May I call you John?
Yes ... this IS a Dear John letter.
Please, don't be offended. It's me. Not you.
I mean, let's just be honest and say that many of the reasons I'm breaking up with you are the same reasons I loved you in the first place.
Your crisp white snow? Yes, I admit, it is lovely and bright and stunning.
Until you have to shovel so. stinking. much. of it and are now lifting shovels full over mounds that are taller than your children.
Your brisk refreshing temperatures? Yeah, those stopped being fun when you added the crazy freakin winds that blew my hat down the sidewalk and dropped the already low temps to conditions which are not natural or kind to this arizona girl. I mean, I CHOSE to honeymoon in Alaska, I like to be cool ... I just also like to feel the tips of my appendages. And, no, the burning that comes as they are recovering from near frostbite does. not. count.
Hoodies?
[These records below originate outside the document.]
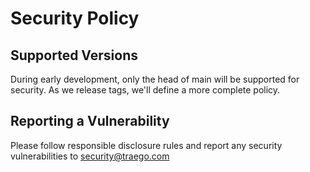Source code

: # Security Policy

## Supported Versions
During early development, only the head of main will be supported for security. As we release tags, we'll define a more complete policy. 

## Reporting a Vulnerability
Please follow responsible disclosure rules and report any security vulnerabilities to security@traego.com

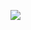 ![](https://raw.githubusercontent.com/xiaomeng-huang-study/images/main/pictures_Obsidian/Prog%20C++_Modell_OOP.png)
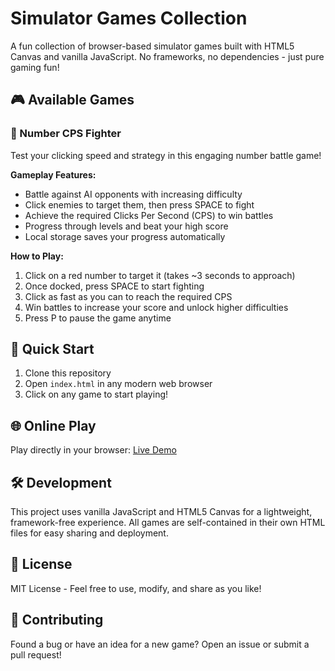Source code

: # Simulator Games Collection

A fun collection of browser-based simulator games built with HTML5 Canvas and vanilla JavaScript. No frameworks, no dependencies - just pure gaming fun!

## 🎮 Available Games

### 🥊 Number CPS Fighter
Test your clicking speed and strategy in this engaging number battle game!

**Gameplay Features:**
- Battle against AI opponents with increasing difficulty
- Click enemies to target them, then press SPACE to fight
- Achieve the required Clicks Per Second (CPS) to win battles
- Progress through levels and beat your high score
- Local storage saves your progress automatically

**How to Play:**
1. Click on a red number to target it (takes ~3 seconds to approach)
2. Once docked, press SPACE to start fighting
3. Click as fast as you can to reach the required CPS
4. Win battles to increase your score and unlock higher difficulties
5. Press P to pause the game anytime

## 🚀 Quick Start

1. Clone this repository
2. Open `index.html` in any modern web browser
3. Click on any game to start playing!

## 🌐 Online Play

Play directly in your browser:
[Live Demo](https://ajithganesan.github.io/simulator-games/)

## 🛠 Development

This project uses vanilla JavaScript and HTML5 Canvas for a lightweight, framework-free experience. All games are self-contained in their own HTML files for easy sharing and deployment.

## 📝 License

MIT License - Feel free to use, modify, and share as you like!

## 🤝 Contributing

Found a bug or have an idea for a new game? Open an issue or submit a pull request!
You and I both know that I love me a good hoodie. But, when I go through hoodies like I have been and actually contemplate SLEEPING in them? Not OK.
The sweaters? I' am OVER having to wear layers UNDER them.
All this to say, you and I are through. Please pack it up and go.
Yeah ... not only breaking up with you, I am also evicting you. Spring is ready to move in, so you need to go.
Thank you so much for understanding.